You will often find that for things like ChIP-seq and CLIP-seq and Methylation and Editing that while results are reported at the level of individual sites, generally conclusions are drawn from averages across many sites. You might find results that say such and such a TF binds to this *type* of site or that binding sites upstream of this *category* of gene change. When you do this sort of analysis, the accuracy of calls at individual sites/genes is less important, as long as the error is unbiased.

For RNA editing, you could try limma. How successful this is will probably depend on the resolution you are aiming for. Because you could look at individual bases. But also, RNA editing tends to come in clusters, so you could look at windows, and try to find regions of differentially edited bases.

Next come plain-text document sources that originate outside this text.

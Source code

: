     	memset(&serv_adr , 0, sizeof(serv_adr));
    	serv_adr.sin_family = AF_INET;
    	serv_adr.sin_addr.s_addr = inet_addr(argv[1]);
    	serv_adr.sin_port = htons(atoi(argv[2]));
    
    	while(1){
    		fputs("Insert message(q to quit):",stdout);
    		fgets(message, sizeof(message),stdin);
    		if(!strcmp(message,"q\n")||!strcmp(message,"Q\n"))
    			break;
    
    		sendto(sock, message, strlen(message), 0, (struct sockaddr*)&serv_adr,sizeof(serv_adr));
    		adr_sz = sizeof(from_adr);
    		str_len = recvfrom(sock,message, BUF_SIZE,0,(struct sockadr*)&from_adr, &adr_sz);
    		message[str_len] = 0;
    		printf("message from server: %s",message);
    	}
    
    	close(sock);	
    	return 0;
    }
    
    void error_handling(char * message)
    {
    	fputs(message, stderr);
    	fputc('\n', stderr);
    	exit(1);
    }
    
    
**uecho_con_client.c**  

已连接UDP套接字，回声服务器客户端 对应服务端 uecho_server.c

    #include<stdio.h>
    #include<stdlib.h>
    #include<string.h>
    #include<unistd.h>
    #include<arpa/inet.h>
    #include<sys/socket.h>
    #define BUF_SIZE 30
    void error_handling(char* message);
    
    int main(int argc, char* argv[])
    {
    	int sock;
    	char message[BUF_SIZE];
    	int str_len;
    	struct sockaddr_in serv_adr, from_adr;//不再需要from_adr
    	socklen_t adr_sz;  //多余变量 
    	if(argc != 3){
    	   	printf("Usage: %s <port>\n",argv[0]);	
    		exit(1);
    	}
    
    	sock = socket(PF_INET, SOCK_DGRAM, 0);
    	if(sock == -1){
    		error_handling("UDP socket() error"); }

If you want to look at individual bases, then you might want to investigate empirical Bayes with the beta binomial model, as explained (with base-ball statistics) here: http://varianceexplained.org/r/empirical_bayes_baseball/

To clarify: it's not the negative binomial model that fixes the problems with low number of replicates.

The problem with low number of replicates (e.g. n=2) is that estimating the variance is difficult. Therefore, DEseq and other methods (limma/sleuth/cuffdiff/edgeR/etc.) all perform an Empirical Bayes method called shrinkage to get better estimates of the variance. This method has been used since the microarray days and is designed to handle the issue with low number of replicates.

The trick here is to "share information across genes". In a 2 vs 2 setup you do not have four but 4*n_genes datapoints. By modelling the trend of the variance between samples of the same group across the mean (so for every possible average expression level) you get a fairly decent estimate of the expected variance. With expected variance one can then help decide if observed variance qualifies as a DE gene or is likely just a reflection of the experimental noise. The distribution does not matter, for example limma does not use the NB, it just happened that people realized RNA-seq can be decently modelled with NB.